Case Summary: Dakine


$40 million Senior Secured Credit Facility


Founded in 1979, Dakine is an established consumer action sports brand. The company’s product offering includes backpacks, luggage, gloves and other technical accessories used by enthusiasts across multiple action sports segments such as ski/snowboarding, surfing, biking and skating. Dakine merchandise is distributed globally throughout North America, Europe and Australia/Asia to action sports specialty retailers, outdoor retailers and ecommerce distributors.

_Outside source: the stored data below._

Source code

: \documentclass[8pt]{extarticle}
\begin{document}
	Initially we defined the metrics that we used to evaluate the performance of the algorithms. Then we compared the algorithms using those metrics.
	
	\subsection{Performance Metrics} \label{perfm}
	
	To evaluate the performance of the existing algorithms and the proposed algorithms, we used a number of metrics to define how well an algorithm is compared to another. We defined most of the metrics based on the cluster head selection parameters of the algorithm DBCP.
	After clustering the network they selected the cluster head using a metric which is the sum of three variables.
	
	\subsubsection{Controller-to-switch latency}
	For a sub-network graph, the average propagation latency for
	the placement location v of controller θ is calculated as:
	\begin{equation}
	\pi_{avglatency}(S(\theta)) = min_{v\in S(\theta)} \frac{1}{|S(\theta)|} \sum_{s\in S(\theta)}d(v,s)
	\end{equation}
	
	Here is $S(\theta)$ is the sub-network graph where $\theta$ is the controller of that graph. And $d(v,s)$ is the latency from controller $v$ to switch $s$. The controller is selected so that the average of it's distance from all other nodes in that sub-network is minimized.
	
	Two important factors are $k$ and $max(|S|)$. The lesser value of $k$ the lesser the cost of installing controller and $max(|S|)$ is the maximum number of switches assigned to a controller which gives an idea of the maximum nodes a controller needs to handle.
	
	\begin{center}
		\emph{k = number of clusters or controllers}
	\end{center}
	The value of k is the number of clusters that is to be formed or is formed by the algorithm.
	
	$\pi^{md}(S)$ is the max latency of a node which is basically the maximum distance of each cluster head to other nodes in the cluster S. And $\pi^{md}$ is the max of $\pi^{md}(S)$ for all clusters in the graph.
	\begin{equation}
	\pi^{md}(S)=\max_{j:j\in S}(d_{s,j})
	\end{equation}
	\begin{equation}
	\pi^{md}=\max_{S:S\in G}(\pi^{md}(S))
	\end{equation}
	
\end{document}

Dakine was an independent company until it was purchased by Billabong in 2008. Under Billabong’s ownership the brand was under managed, and as part of Billabong’s need to recapitalize its core business, Dakine was sold to Altamont Capital Partners in July 2013. Altamont was seeking a financing partner who could navigate the complexities of a corporate carve out and understand how the business would manage through its transition services agreement while strengthening key business functions


Crystal underwrote a $40.0 million unitranche facility comprised of a $15.0 million revolver and a $25.0 million term loan. Proceeds were used to provide a return of capital to Altamont, who had funded the full initial purchase price, and for general working capital purposes. Dakine is now positioned with a comprehensive capital structure which will facilitate the continued development of its standalone operations as well as position the company future growth.